_Assignment_
Lines of the material that include the string "happening" should be returned.
*** Provided data Section Begins ***
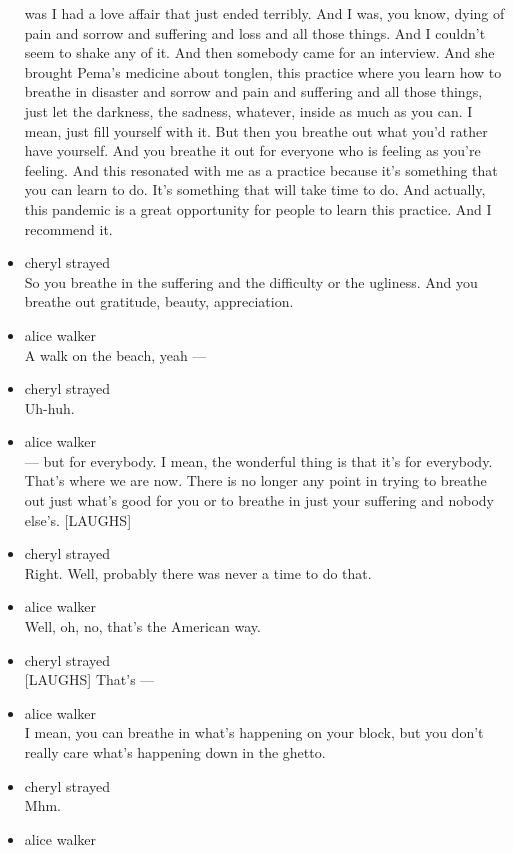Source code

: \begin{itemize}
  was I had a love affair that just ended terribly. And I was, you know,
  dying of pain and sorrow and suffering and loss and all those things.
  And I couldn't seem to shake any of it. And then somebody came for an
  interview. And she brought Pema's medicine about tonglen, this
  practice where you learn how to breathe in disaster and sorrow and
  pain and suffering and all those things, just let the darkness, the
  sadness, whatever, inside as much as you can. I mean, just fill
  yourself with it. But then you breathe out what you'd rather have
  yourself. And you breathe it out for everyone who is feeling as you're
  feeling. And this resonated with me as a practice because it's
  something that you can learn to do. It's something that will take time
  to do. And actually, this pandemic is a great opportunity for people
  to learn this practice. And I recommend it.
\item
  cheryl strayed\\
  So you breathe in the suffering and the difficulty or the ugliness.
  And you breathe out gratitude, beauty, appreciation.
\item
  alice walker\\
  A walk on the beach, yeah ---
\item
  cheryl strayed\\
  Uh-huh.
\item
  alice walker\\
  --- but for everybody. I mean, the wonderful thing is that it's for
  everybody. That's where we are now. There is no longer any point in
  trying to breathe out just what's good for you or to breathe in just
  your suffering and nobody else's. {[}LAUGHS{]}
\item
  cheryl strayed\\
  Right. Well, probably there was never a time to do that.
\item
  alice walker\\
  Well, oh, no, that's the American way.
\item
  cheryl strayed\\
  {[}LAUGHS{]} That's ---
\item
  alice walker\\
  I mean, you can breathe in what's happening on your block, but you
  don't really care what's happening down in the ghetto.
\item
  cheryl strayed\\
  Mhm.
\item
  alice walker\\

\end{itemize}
*** Provided data Section Ends ***
*** Provided data Section Begins ***
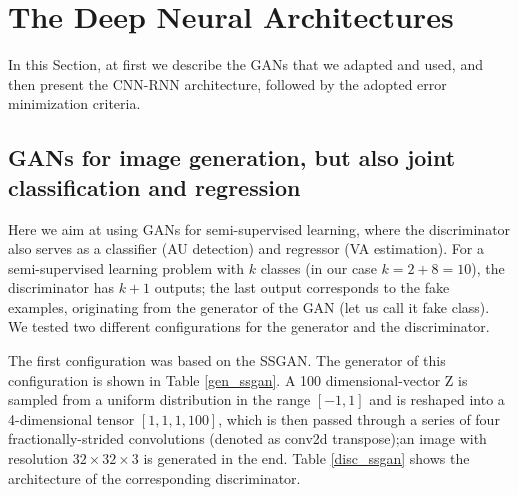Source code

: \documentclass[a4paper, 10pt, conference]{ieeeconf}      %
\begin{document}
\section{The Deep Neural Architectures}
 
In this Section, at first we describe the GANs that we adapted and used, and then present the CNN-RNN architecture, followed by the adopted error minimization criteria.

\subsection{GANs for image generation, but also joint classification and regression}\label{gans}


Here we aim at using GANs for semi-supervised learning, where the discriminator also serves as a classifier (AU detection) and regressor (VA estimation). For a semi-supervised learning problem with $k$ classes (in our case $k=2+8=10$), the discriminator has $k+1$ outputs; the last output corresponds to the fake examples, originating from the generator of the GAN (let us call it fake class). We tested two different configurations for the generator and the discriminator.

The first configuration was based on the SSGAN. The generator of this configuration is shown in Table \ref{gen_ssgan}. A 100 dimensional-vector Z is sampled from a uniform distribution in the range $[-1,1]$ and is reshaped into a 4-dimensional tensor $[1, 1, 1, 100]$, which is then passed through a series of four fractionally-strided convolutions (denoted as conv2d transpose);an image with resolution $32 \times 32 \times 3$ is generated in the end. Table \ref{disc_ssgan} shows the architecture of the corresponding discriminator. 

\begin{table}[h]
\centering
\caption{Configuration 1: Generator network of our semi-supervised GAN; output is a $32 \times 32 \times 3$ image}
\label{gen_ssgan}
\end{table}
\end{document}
*** Provided data Section Ends ***
*** Provided data Section Begins ***
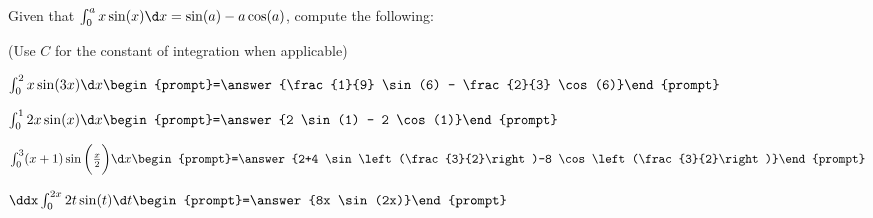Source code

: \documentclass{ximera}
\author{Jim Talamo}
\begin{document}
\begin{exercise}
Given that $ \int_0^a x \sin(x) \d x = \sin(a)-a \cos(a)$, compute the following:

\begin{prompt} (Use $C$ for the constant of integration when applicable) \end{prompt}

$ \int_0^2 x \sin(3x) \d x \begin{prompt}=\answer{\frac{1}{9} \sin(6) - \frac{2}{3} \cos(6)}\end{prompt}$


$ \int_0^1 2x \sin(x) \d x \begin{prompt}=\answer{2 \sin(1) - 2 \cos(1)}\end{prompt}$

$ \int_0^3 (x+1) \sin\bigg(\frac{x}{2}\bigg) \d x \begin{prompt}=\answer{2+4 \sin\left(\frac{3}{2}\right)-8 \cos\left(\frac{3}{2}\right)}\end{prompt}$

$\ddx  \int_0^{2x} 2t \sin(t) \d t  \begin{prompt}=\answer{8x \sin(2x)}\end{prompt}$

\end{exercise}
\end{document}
*** Provided data Section Ends ***
_Expected output_
  I mean, you can breathe in what's happening on your block, but you
  don't really care what's happening down in the ghetto.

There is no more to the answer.